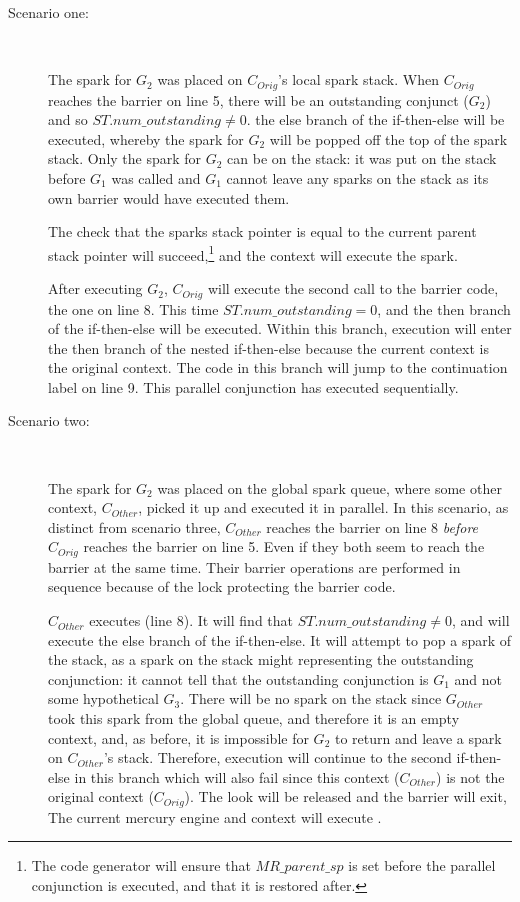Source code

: \begin{description}

    \item[Scenario one:]~

    The spark for $G_2$ was placed on $C_{Orig}$'s local spark stack.
    When $C_{Orig}$ reaches the \joinandcontinue barrier on line 5,
    there will be an outstanding conjunct ($G_2$) and so
    $ST.num\_outstanding \neq 0$.
    the else branch of the if-then-else will be executed,
    whereby the spark for $G_2$ will be popped off the top of the spark
    stack.
    Only the spark for $G_2$ can be on the stack:
    it was put on the stack before $G_1$ was called and $G_1$ cannot
    leave any sparks on the stack as its own \joinandcontinue barrier
    would have executed them.
    
    The check that the sparks stack pointer is equal to the current
    parent stack pointer will succeed,\footnote{
        The code generator will ensure that $MR\_parent\_sp$ is set
        before the parallel conjunction is executed,
        and that it is restored after.}
    and the context will execute the spark.

    After executing $G_2$,
    $C_{Orig}$ will execute the second call to the barrier code,
    the one on line 8.
    This time $ST.num\_outstanding = 0$,
    and the then branch of the if-then-else will be executed.
    Within this branch,
    execution will enter the then branch of the nested if-then-else
    because
    the current context is the original context.
    The code in this branch will jump to the continuation label on line
    9.
    This parallel conjunction has executed sequentially.

    \item[Scenario two:]~

    The spark for $G_2$ was placed on the global spark queue,
    where some other context, $C_{Other}$, picked it up and executed it
    in parallel.
    In this scenario, as distinct from scenario three,
    $C_{Other}$ reaches the barrier on line 8 \emph{before}
    $C_{Orig}$ reaches the barrier on line 5.
    Even if they both seem to reach the barrier at the same time.
    Their barrier operations are performed in sequence because of the
    lock protecting the barrier code.

    $C_{Other}$ executes \joinandcontinue (line 8).
    It will find that $ST.num\_outstanding \neq 0$,
    and will execute the else branch of the if-then-else.
    It will attempt to pop a spark of the stack,
    as a spark on the stack might representing the outstanding
    conjunction:
    it cannot tell that the outstanding conjunction is $G_1$ and not some
    hypothetical $G_3$.
    There will be no spark on the stack since $G_{Other}$ took this
    spark from the global queue, and therefore it is an empty context,
    and, as before, it is impossible for $G_2$ to return and leave a
    spark on $C_{Other}$'s stack.
    Therefore, execution will continue to the second if-then-else in
    this branch which will also fail since this context ($C_{Other}$)
    is not the original context ($C_{Orig}$).
    The look will be released and the barrier will exit,
    The current mercury engine and context will execute \getglobalwork.


\end{description}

How to complete this task –
Show each line in the listing above that has "item".

Response –
    \item[Scenario one:]~
    \item[Scenario two:]~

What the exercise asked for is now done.